Print only the lines below, from the very first to the one containing "- Do not merge", exactly as they stand. Do not print pictures.

▶ DATA FOR REVIEW
________________________________________
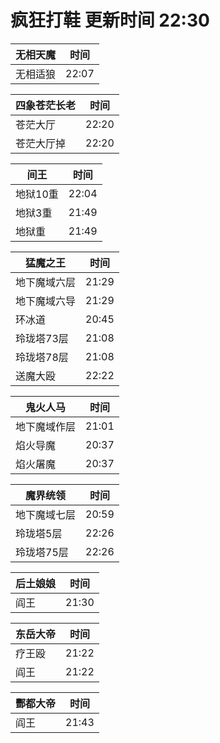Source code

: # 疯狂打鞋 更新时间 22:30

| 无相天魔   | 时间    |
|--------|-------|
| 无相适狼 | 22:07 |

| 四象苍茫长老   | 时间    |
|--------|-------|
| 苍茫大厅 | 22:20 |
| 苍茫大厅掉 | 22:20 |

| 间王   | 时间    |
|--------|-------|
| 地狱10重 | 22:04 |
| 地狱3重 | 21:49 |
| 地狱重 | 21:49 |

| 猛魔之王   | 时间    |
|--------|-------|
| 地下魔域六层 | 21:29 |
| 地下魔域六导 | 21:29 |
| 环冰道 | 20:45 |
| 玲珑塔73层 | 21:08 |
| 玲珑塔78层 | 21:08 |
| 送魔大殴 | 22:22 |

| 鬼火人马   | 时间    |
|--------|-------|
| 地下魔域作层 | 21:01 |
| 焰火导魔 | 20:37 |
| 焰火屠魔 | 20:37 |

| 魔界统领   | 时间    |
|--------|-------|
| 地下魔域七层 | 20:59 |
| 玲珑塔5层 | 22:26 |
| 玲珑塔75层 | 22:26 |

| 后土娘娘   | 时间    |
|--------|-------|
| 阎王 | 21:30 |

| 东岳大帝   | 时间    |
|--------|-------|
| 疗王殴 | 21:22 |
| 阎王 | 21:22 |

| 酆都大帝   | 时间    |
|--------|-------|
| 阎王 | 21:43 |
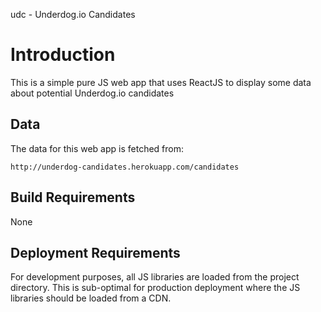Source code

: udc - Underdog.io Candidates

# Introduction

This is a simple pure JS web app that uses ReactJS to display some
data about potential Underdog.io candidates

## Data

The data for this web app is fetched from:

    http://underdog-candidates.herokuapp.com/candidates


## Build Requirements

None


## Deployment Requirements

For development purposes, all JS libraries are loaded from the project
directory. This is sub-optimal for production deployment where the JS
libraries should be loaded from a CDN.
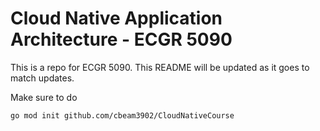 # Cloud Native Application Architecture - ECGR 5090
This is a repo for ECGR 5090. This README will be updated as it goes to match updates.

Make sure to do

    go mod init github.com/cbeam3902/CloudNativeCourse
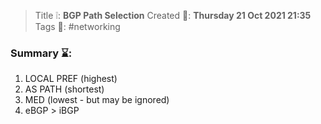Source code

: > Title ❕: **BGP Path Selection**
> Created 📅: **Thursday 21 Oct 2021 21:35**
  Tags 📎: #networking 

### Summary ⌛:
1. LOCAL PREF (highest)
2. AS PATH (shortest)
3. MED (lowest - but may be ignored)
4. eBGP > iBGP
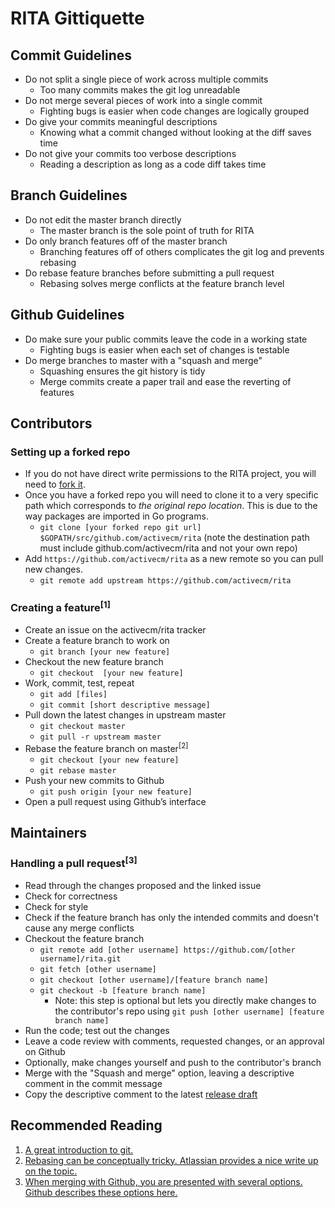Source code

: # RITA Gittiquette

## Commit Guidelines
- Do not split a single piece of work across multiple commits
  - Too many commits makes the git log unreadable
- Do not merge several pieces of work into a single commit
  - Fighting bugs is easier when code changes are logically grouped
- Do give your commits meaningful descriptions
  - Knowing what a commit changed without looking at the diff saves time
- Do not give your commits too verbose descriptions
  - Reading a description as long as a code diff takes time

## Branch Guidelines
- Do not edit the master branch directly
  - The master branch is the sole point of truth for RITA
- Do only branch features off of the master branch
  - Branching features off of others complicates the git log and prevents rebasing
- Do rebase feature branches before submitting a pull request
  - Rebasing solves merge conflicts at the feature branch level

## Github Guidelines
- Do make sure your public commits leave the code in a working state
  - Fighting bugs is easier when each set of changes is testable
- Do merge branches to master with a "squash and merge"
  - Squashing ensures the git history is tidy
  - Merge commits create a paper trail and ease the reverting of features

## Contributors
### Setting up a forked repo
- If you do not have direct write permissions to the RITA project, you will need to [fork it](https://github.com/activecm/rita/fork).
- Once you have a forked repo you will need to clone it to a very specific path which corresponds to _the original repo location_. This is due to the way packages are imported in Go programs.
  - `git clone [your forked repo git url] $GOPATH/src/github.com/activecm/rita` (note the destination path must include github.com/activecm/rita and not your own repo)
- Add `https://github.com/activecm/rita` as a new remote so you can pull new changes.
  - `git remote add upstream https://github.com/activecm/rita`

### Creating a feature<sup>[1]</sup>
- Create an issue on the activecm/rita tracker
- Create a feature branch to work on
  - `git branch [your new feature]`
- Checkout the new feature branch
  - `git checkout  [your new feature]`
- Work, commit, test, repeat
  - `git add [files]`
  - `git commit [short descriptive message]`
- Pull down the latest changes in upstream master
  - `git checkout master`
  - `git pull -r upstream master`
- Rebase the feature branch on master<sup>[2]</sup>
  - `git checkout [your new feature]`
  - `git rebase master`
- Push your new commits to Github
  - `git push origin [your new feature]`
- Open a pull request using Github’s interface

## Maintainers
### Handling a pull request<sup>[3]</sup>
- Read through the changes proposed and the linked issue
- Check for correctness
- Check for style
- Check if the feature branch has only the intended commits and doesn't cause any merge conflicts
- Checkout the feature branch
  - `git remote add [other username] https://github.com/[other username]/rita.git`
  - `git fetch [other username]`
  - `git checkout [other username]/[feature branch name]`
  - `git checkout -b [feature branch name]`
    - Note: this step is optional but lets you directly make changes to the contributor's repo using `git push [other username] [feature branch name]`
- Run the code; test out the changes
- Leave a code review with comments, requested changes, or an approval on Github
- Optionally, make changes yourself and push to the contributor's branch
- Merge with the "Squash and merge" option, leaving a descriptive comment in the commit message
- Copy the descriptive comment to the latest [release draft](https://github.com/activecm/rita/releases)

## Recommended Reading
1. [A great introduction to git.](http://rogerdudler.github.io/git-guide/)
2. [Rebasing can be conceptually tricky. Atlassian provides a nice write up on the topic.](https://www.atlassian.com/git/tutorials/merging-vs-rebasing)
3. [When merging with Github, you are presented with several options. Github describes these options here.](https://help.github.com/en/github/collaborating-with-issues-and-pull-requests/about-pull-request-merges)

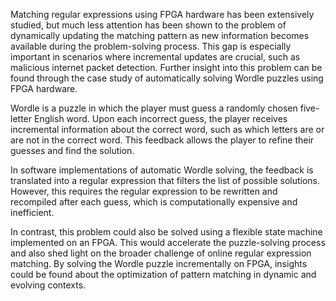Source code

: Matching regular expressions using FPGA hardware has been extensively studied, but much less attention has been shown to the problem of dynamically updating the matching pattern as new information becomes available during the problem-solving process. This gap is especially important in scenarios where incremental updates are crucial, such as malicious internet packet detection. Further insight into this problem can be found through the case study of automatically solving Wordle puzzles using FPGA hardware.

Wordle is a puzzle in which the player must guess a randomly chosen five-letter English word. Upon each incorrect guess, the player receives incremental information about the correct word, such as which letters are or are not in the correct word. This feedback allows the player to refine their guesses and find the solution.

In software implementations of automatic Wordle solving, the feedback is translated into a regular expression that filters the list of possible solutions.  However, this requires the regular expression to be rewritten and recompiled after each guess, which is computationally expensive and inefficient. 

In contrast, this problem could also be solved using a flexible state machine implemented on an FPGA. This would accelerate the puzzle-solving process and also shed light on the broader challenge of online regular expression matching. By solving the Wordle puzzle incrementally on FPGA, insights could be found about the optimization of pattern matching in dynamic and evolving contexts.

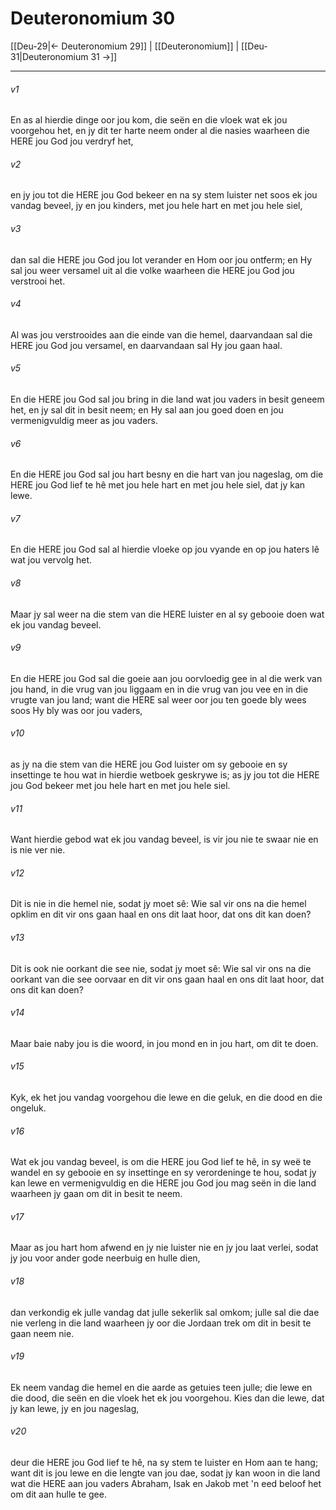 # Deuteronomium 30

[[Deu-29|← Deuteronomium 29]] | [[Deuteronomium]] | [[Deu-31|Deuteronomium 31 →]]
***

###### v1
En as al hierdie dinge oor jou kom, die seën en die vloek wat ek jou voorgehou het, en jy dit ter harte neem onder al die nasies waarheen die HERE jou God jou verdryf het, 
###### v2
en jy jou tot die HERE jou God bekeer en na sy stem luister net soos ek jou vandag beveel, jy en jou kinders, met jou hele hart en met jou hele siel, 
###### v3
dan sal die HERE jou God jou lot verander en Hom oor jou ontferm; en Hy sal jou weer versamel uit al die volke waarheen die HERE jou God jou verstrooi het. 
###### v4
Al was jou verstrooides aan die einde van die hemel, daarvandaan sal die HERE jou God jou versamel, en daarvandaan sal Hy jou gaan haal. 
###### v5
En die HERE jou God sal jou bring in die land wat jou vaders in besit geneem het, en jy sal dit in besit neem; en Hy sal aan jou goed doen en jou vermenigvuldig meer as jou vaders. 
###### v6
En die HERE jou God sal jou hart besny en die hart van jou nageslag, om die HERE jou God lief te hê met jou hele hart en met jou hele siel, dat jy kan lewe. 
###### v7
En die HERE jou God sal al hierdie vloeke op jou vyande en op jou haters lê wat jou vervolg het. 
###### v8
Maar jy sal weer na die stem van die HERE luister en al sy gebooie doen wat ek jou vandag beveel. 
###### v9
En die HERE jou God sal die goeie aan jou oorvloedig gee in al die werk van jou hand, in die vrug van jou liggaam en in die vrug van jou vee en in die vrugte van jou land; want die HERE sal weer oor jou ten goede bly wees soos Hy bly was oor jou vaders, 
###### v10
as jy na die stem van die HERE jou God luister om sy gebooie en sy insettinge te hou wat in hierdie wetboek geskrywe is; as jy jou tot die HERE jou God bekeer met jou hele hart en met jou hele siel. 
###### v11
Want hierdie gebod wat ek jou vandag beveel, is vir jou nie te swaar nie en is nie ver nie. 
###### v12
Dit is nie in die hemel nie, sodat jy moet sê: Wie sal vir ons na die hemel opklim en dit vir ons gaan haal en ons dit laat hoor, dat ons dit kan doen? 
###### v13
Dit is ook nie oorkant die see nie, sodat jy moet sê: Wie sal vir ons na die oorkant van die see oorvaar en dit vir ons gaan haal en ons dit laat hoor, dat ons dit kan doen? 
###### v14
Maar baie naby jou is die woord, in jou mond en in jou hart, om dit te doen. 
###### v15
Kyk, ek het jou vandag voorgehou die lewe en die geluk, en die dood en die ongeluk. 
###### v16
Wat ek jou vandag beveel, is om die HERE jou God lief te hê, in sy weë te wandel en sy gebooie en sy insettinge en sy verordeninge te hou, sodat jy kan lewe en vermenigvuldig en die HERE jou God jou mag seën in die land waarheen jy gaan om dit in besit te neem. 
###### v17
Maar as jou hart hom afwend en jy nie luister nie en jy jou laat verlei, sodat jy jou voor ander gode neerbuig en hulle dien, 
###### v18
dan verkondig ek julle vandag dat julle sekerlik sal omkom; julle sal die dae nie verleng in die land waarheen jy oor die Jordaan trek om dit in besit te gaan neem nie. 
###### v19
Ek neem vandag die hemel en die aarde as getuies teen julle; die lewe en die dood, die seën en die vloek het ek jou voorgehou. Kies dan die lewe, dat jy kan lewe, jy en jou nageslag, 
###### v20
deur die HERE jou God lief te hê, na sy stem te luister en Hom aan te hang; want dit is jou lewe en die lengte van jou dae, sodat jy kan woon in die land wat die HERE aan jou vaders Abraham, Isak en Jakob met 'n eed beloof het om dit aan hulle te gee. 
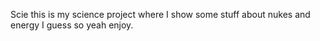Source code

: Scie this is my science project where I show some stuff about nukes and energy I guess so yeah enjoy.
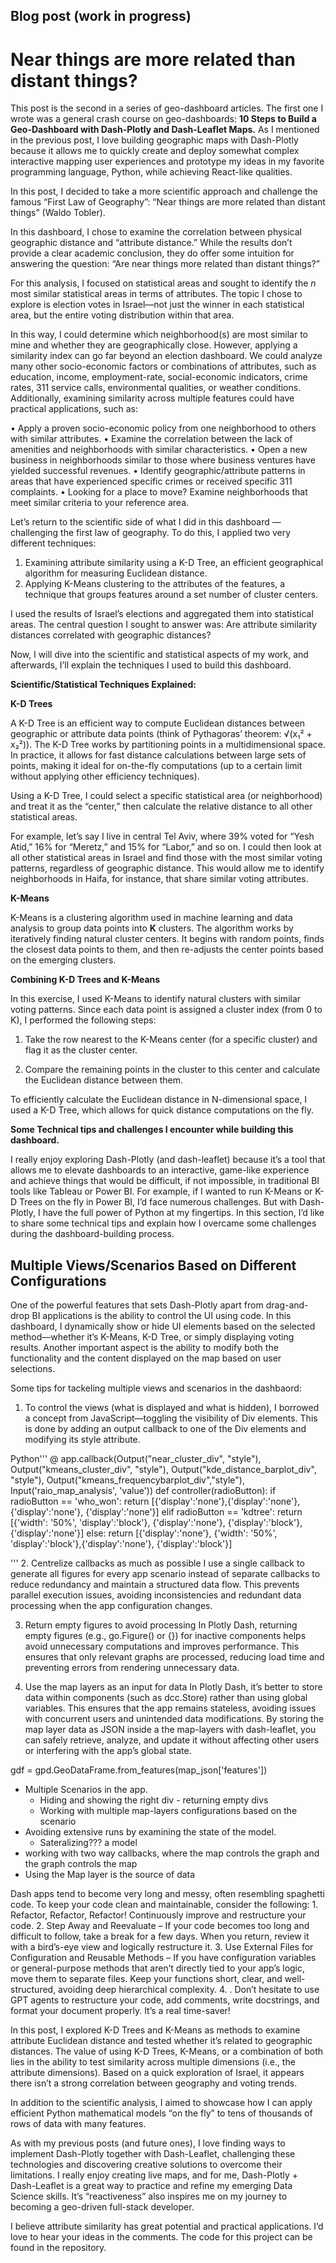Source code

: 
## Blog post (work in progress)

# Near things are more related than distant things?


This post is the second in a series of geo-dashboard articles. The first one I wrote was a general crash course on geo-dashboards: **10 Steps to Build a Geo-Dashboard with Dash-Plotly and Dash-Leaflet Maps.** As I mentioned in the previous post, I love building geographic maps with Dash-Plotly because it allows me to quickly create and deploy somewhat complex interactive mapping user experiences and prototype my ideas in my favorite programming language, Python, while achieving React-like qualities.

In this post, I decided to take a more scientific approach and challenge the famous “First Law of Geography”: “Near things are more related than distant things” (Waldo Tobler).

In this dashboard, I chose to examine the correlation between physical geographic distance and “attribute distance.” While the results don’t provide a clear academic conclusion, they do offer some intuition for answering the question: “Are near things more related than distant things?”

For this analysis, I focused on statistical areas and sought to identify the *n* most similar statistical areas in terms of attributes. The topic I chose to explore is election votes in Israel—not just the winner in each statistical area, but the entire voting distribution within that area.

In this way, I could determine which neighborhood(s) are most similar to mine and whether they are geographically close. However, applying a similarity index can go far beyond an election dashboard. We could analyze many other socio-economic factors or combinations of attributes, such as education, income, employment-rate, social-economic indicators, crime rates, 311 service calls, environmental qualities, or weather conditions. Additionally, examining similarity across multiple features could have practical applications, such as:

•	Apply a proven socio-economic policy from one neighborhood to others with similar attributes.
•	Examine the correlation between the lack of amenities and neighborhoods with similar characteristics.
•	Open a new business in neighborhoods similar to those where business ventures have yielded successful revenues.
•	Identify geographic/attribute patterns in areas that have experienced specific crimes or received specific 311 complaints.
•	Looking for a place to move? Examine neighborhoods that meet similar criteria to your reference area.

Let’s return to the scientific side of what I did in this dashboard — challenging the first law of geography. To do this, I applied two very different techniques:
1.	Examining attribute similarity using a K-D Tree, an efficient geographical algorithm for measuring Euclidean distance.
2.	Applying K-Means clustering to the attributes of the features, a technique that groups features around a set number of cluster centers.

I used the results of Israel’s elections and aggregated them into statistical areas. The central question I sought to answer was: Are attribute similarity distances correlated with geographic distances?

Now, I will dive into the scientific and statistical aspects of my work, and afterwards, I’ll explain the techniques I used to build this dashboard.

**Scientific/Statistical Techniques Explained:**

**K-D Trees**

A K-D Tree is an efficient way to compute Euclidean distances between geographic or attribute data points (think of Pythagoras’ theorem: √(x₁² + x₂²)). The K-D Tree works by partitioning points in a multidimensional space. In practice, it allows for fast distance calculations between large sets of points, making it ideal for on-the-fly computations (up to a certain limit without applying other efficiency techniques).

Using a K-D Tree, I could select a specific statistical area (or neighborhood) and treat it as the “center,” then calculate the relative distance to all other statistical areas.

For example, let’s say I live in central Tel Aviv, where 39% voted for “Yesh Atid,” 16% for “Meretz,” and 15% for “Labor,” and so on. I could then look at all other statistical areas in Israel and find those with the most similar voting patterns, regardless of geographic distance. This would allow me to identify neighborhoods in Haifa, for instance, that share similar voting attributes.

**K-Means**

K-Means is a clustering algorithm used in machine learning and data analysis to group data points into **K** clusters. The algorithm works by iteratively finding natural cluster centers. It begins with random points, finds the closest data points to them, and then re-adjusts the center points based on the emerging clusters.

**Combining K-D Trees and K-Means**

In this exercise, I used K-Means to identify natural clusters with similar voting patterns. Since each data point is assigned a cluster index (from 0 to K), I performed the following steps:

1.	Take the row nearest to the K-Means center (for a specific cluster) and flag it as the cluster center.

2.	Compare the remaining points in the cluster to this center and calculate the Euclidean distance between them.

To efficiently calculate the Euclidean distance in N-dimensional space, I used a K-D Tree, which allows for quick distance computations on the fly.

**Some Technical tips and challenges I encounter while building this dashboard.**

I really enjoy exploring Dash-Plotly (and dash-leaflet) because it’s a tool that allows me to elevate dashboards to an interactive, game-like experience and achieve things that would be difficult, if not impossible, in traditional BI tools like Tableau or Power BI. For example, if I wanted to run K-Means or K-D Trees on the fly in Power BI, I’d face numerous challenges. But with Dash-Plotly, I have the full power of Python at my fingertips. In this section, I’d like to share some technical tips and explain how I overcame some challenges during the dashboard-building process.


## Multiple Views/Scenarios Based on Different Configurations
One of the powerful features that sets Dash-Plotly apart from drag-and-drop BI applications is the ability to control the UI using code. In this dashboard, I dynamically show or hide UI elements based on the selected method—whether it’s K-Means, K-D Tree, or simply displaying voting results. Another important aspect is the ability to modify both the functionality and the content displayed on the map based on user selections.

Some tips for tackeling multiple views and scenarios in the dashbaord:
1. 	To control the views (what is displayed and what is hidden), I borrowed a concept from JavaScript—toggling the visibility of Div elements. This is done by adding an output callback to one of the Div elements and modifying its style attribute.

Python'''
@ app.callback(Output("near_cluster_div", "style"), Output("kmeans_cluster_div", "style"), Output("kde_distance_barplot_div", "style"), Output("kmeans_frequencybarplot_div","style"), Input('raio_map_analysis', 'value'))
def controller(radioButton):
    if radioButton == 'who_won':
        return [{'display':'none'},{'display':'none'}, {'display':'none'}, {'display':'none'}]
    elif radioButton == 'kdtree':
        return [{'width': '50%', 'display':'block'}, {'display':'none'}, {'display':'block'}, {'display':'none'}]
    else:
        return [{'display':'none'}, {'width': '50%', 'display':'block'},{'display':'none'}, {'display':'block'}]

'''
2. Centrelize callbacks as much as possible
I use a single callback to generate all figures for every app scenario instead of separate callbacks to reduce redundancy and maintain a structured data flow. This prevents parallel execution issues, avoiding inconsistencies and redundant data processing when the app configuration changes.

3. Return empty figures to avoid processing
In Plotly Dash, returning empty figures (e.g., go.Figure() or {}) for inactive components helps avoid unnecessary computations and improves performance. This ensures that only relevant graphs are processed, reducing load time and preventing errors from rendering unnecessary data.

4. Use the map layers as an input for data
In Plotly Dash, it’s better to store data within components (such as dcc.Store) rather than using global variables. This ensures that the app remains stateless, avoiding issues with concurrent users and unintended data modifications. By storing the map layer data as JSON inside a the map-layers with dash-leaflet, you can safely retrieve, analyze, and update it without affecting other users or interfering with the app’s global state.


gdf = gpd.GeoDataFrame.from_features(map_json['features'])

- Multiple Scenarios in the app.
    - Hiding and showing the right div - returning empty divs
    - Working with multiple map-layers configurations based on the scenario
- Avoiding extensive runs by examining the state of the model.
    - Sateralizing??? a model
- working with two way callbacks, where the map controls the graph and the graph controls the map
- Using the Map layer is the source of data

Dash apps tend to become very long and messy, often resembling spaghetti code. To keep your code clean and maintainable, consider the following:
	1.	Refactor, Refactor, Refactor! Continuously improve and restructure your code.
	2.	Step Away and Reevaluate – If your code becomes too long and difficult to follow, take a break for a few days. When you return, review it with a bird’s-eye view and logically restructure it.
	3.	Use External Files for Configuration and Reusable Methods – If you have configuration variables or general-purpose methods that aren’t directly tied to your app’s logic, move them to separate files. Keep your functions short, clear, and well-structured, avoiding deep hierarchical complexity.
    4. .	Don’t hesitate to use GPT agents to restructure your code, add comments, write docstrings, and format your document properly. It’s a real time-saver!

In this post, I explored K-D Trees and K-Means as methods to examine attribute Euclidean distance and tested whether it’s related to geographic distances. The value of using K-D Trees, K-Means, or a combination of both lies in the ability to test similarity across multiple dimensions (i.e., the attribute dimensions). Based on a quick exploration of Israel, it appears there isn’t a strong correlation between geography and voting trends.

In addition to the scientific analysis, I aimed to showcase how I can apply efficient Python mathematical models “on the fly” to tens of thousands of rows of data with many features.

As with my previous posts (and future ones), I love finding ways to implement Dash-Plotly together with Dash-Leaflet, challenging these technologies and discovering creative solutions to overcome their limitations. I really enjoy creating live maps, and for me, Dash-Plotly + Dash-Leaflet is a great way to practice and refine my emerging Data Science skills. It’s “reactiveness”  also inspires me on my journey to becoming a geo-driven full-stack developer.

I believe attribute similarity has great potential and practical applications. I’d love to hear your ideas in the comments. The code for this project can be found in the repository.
________________________________________
▶ TASK ANSWER
Source code

: # 疯狂打鞋 更新时间 22:30

| 无相天魔   | 时间    |
|--------|-------|
| 无相适狼 | 22:07 |

| 四象苍茫长老   | 时间    |
|--------|-------|
| 苍茫大厅 | 22:20 |
| 苍茫大厅掉 | 22:20 |

| 间王   | 时间    |
|--------|-------|
| 地狱10重 | 22:04 |
| 地狱3重 | 21:49 |
| 地狱重 | 21:49 |

| 猛魔之王   | 时间    |
|--------|-------|
| 地下魔域六层 | 21:29 |
| 地下魔域六导 | 21:29 |
| 环冰道 | 20:45 |
| 玲珑塔73层 | 21:08 |
| 玲珑塔78层 | 21:08 |
| 送魔大殴 | 22:22 |

| 鬼火人马   | 时间    |
|--------|-------|
| 地下魔域作层 | 21:01 |
| 焰火导魔 | 20:37 |
| 焰火屠魔 | 20:37 |

| 魔界统领   | 时间    |
|--------|-------|
| 地下魔域七层 | 20:59 |
| 玲珑塔5层 | 22:26 |
| 玲珑塔75层 | 22:26 |

| 后土娘娘   | 时间    |
|--------|-------|
| 阎王 | 21:30 |

| 东岳大帝   | 时间    |
|--------|-------|
| 疗王殴 | 21:22 |
| 阎王 | 21:22 |

| 酆都大帝   | 时间    |
|--------|-------|
| 阎王 | 21:43 |
Source code

: udc - Underdog.io Candidates

# Introduction

This is a simple pure JS web app that uses ReactJS to display some
data about potential Underdog.io candidates

## Data

The data for this web app is fetched from:

    http://underdog-candidates.herokuapp.com/candidates


## Build Requirements

None


## Deployment Requirements

For development purposes, all JS libraries are loaded from the project
directory. This is sub-optimal for production deployment where the JS
libraries should be loaded from a CDN.
 # Cloud Native Application Architecture - ECGR 5090
This is a repo for ECGR 5090. This README will be updated as it goes to match updates.

Make sure to do

    go mod init github.com/cbeam3902/CloudNativeCourse
Source code

: > Title ❕: **BGP Path Selection**
> Created 📅: **Thursday 21 Oct 2021 21:35**
  Tags 📎: #networking 

### Summary ⌛:
1. LOCAL PREF (highest)
2. AS PATH (shortest)
3. MED (lowest - but may be ignored)
4. eBGP > iBGP
Source code

: # RITA Gittiquette

## Commit Guidelines
- Do not split a single piece of work across multiple commits
  - Too many commits makes the git log unreadable
- Do not merge several pieces of work into a single commit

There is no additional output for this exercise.